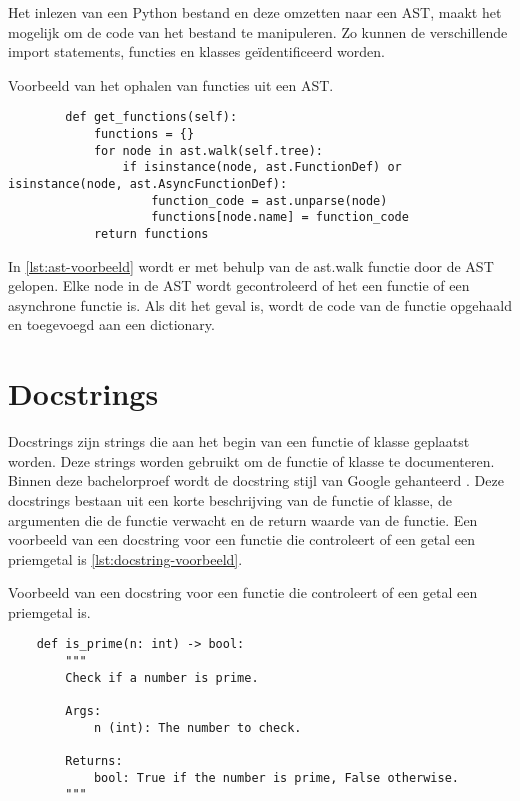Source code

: Het inlezen van een Python bestand en deze omzetten naar een AST, maakt het mogelijk om de code van het bestand te manipuleren.
Zo kunnen de verschillende import statements, functies en klasses geïdentificeerd worden.

\begin{listing}
    \caption{Voorbeeld van het ophalen van functies uit een AST.}
    \label{lst:ast-voorbeeld}
    \begin{verbatim}
        def get_functions(self):
            functions = {}
            for node in ast.walk(self.tree):
                if isinstance(node, ast.FunctionDef) or isinstance(node, ast.AsyncFunctionDef):
                    function_code = ast.unparse(node)
                    functions[node.name] = function_code
            return functions
    \end{verbatim}
\end{listing}

In \ref{lst:ast-voorbeeld} wordt er met behulp van de ast.walk functie door de AST gelopen.
Elke node in de AST wordt gecontroleerd of het een functie of een asynchrone functie is.
Als dit het geval is, wordt de code van de functie opgehaald en toegevoegd aan een dictionary.

\section{Docstrings}
\label{sec:bestanddocumentatie-docstrings}
Docstrings zijn strings die aan het begin van een functie of klasse geplaatst worden.
Deze strings worden gebruikt om de functie of klasse te documenteren.
Binnen deze bachelorproef wordt de docstring stijl van Google gehanteerd \autocite{GPT2024}.
Deze docstrings bestaan uit een korte beschrijving van de functie of klasse, de argumenten die de functie verwacht en de return waarde van de functie.
Een voorbeeld van een docstring voor een functie die controleert of een getal een priemgetal is \ref{lst:docstring-voorbeeld}.

\begin{listing}
    \caption{Voorbeeld van een docstring voor een functie die controleert of een getal een priemgetal is.}
    \label{lst:docstring-voorbeeld}
    \begin{verbatim}
    def is_prime(n: int) -> bool:
        """
        Check if a number is prime.

        Args:
            n (int): The number to check.

        Returns:
            bool: True if the number is prime, False otherwise.
        """
    \end{verbatim}
\end{listing}

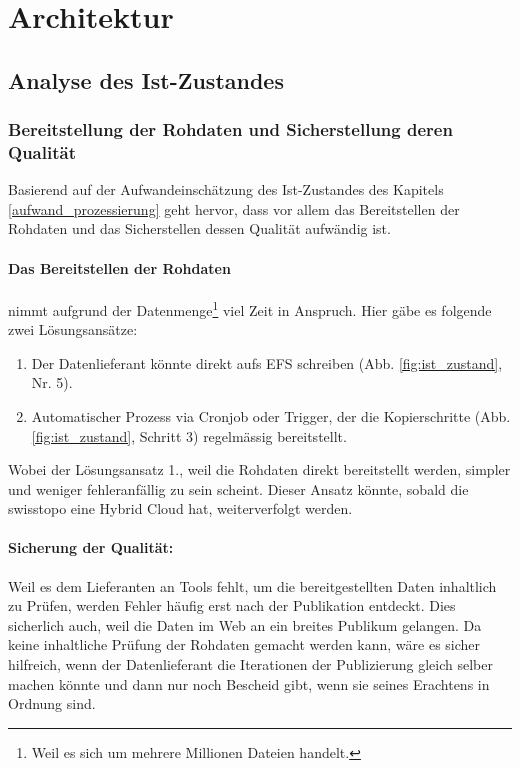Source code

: \section{Architektur}

\subsection{Analyse des Ist-Zustandes}
\subsubsection{Bereitstellung der Rohdaten und Sicherstellung deren Qualität}\label{kap:sicherstellung_qualitaet}
Basierend auf der Aufwandeinschätzung des Ist-Zustandes des Kapitels \ref{aufwand_prozessierung} geht hervor, dass vor allem das Bereitstellen der Rohdaten und das Sicherstellen dessen Qualität aufwändig ist. 

\paragraph{Das Bereitstellen der Rohdaten} nimmt aufgrund der Datenmenge\footnote{Weil es sich um mehrere Millionen Dateien handelt.} viel Zeit in Anspruch. Hier gäbe es folgende zwei Lösungsansätze:
\begin{enumerate}
\item Der Datenlieferant könnte direkt aufs EFS schreiben (Abb. \ref{fig:ist_zustand}, Nr. 5).
\item Automatischer Prozess via Cronjob oder Trigger, der die Kopierschritte (Abb. \ref{fig:ist_zustand}, Schritt 3) regelmässig bereitstellt.
\end{enumerate}

Wobei der Lösungsansatz 1., weil die Rohdaten direkt bereitstellt werden, simpler und weniger fehleranfällig zu sein scheint. Dieser Ansatz könnte, sobald die swisstopo eine Hybrid Cloud hat, weiterverfolgt werden.

\paragraph{Sicherung der Qualität:} Weil es dem Lieferanten an Tools fehlt, um die bereitgestellten Daten inhaltlich zu Prüfen, werden Fehler 
häufig erst nach der Publikation entdeckt. Dies sicherlich auch, weil die Daten im Web an ein breites Publikum gelangen. Da keine inhaltliche Prüfung der Rohdaten gemacht werden kann, wäre es sicher hilfreich, wenn der Datenlieferant die Iterationen der Publizierung gleich selber machen könnte und dann nur noch Bescheid gibt, wenn sie seines Erachtens in Ordnung sind.


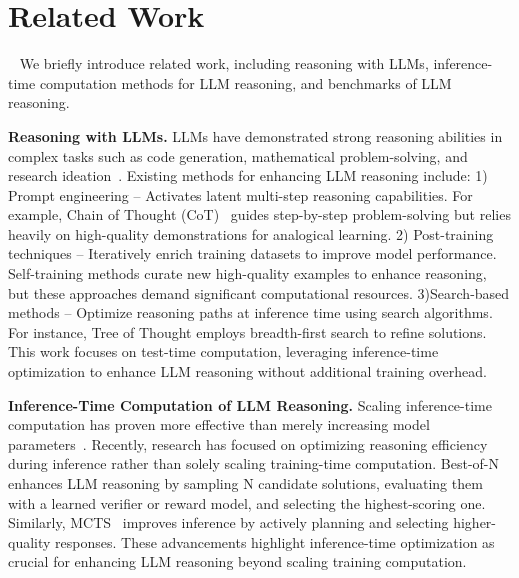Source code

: \section{Related Work}
~\label{sec:relected_work}
We briefly introduce related work, including reasoning with LLMs, inference-time computation methods for LLM reasoning, and benchmarks of LLM reasoning.



\textbf{Reasoning with LLMs.}
LLMs have demonstrated strong reasoning abilities in complex tasks such as code generation, mathematical problem-solving, and research ideation~\cite{zhou2022least}. Existing methods for enhancing LLM reasoning include: 1) Prompt engineering – Activates latent multi-step reasoning capabilities. For example, Chain of Thought (CoT)~\cite{wei2022chain_cot} guides step-by-step problem-solving but relies heavily on high-quality demonstrations for analogical learning. 2) Post-training techniques\cite{chen2024bootstrapping, chen2024alphamath} – Iteratively enrich training datasets to improve model performance. Self-training methods\cite{chen2024bootstrapping} curate new high-quality examples to enhance reasoning, but these approaches demand significant computational resources. 3)Search-based methods\cite{browne2012survey, feng2023alphazero, liu2023making} – Optimize reasoning paths at inference time using search algorithms. For instance, Tree of Thought\cite{yao2024tree} employs breadth-first search to refine solutions.
This work focuses on test-time computation, leveraging inference-time optimization to enhance LLM reasoning without additional training overhead.


\textbf{Inference-Time Computation of LLM Reasoning.} Scaling inference-time computation has proven more effective than merely increasing model parameters~\cite{snell2024scaling}. Recently, research has focused on optimizing reasoning efficiency during inference rather than solely scaling training-time computation. Best-of-N~\cite{cobbe2021training_best_of_n} enhances LLM reasoning by sampling N candidate solutions, evaluating them with a learned verifier or reward model, and selecting the highest-scoring one. Similarly, MCTS~\cite{tian2024toward} improves inference by actively planning and selecting higher-quality responses. These advancements highlight inference-time optimization as crucial for enhancing LLM reasoning beyond scaling training computation.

● ● ●

PROBLEM DESCRIPTION
Reproduce all entries exactly. Pictures do not belong in the copy.

RESPONSE BOX
Source code

: Het inlezen van een Python bestand en deze omzetten naar een AST, maakt het mogelijk om de code van het bestand te manipuleren.
Zo kunnen de verschillende import statements, functies en klasses geïdentificeerd worden.

\begin{listing}
    \caption{Voorbeeld van het ophalen van functies uit een AST.}
    \label{lst:ast-voorbeeld}
    \begin{verbatim}
        def get_functions(self):
            functions = {}
            for node in ast.walk(self.tree):
                if isinstance(node, ast.FunctionDef) or isinstance(node, ast.AsyncFunctionDef):
                    function_code = ast.unparse(node)
                    functions[node.name] = function_code
            return functions
    \end{verbatim}
\end{listing}

In \ref{lst:ast-voorbeeld} wordt er met behulp van de ast.walk functie door de AST gelopen.
Elke node in de AST wordt gecontroleerd of het een functie of een asynchrone functie is.
Als dit het geval is, wordt de code van de functie opgehaald en toegevoegd aan een dictionary.

\section{Docstrings}
\label{sec:bestanddocumentatie-docstrings}
Docstrings zijn strings die aan het begin van een functie of klasse geplaatst worden.
Deze strings worden gebruikt om de functie of klasse te documenteren.
Binnen deze bachelorproef wordt de docstring stijl van Google gehanteerd \autocite{GPT2024}.
Deze docstrings bestaan uit een korte beschrijving van de functie of klasse, de argumenten die de functie verwacht en de return waarde van de functie.
Een voorbeeld van een docstring voor een functie die controleert of een getal een priemgetal is \ref{lst:docstring-voorbeeld}.

\begin{listing}
    \caption{Voorbeeld van een docstring voor een functie die controleert of een getal een priemgetal is.}
    \label{lst:docstring-voorbeeld}
    \begin{verbatim}
    def is_prime(n: int) -> bool:
        """
        Check if a number is prime.

        Args:
            n (int): The number to check.

        Returns:
            bool: True if the number is prime, False otherwise.
        """
    \end{verbatim}
\end{listing}

Source code

: \section{Architektur}

\subsection{Analyse des Ist-Zustandes}
\subsubsection{Bereitstellung der Rohdaten und Sicherstellung deren Qualität}\label{kap:sicherstellung_qualitaet}
Basierend auf der Aufwandeinschätzung des Ist-Zustandes des Kapitels \ref{aufwand_prozessierung} geht hervor, dass vor allem das Bereitstellen der Rohdaten und das Sicherstellen dessen Qualität aufwändig ist. 

\paragraph{Das Bereitstellen der Rohdaten} nimmt aufgrund der Datenmenge\footnote{Weil es sich um mehrere Millionen Dateien handelt.} viel Zeit in Anspruch. Hier gäbe es folgende zwei Lösungsansätze:
\begin{enumerate}
\item Der Datenlieferant könnte direkt aufs EFS schreiben (Abb. \ref{fig:ist_zustand}, Nr. 5).
\item Automatischer Prozess via Cronjob oder Trigger, der die Kopierschritte (Abb. \ref{fig:ist_zustand}, Schritt 3) regelmässig bereitstellt.
\end{enumerate}

Wobei der Lösungsansatz 1., weil die Rohdaten direkt bereitstellt werden, simpler und weniger fehleranfällig zu sein scheint. Dieser Ansatz könnte, sobald die swisstopo eine Hybrid Cloud hat, weiterverfolgt werden.

\paragraph{Sicherung der Qualität:} Weil es dem Lieferanten an Tools fehlt, um die bereitgestellten Daten inhaltlich zu Prüfen, werden Fehler 
häufig erst nach der Publikation entdeckt. Dies sicherlich auch, weil die Daten im Web an ein breites Publikum gelangen. Da keine inhaltliche Prüfung der Rohdaten gemacht werden kann, wäre es sicher hilfreich, wenn der Datenlieferant die Iterationen der Publizierung gleich selber machen könnte und dann nur noch Bescheid gibt, wenn sie seines Erachtens in Ordnung sind.


Source code

: \section{Related Work}
~\label{sec:relected_work}
We briefly introduce related work, including reasoning with LLMs, inference-time computation methods for LLM reasoning, and benchmarks of LLM reasoning.



\textbf{Reasoning with LLMs.}
LLMs have demonstrated strong reasoning abilities in complex tasks such as code generation, mathematical problem-solving, and research ideation~\cite{zhou2022least}. Existing methods for enhancing LLM reasoning include: 1) Prompt engineering – Activates latent multi-step reasoning capabilities. For example, Chain of Thought (CoT)~\cite{wei2022chain_cot} guides step-by-step problem-solving but relies heavily on high-quality demonstrations for analogical learning. 2) Post-training techniques\cite{chen2024bootstrapping, chen2024alphamath} – Iteratively enrich training datasets to improve model performance. Self-training methods\cite{chen2024bootstrapping} curate new high-quality examples to enhance reasoning, but these approaches demand significant computational resources. 3)Search-based methods\cite{browne2012survey, feng2023alphazero, liu2023making} – Optimize reasoning paths at inference time using search algorithms. For instance, Tree of Thought\cite{yao2024tree} employs breadth-first search to refine solutions.
This work focuses on test-time computation, leveraging inference-time optimization to enhance LLM reasoning without additional training overhead.


\textbf{Inference-Time Computation of LLM Reasoning.} Scaling inference-time computation has proven more effective than merely increasing model parameters~\cite{snell2024scaling}. Recently, research has focused on optimizing reasoning efficiency during inference rather than solely scaling training-time computation. Best-of-N~\cite{cobbe2021training_best_of_n} enhances LLM reasoning by sampling N candidate solutions, evaluating them with a learned verifier or reward model, and selecting the highest-scoring one. Similarly, MCTS~\cite{tian2024toward} improves inference by actively planning and selecting higher-quality responses. These advancements highlight inference-time optimization as crucial for enhancing LLM reasoning beyond scaling training computation.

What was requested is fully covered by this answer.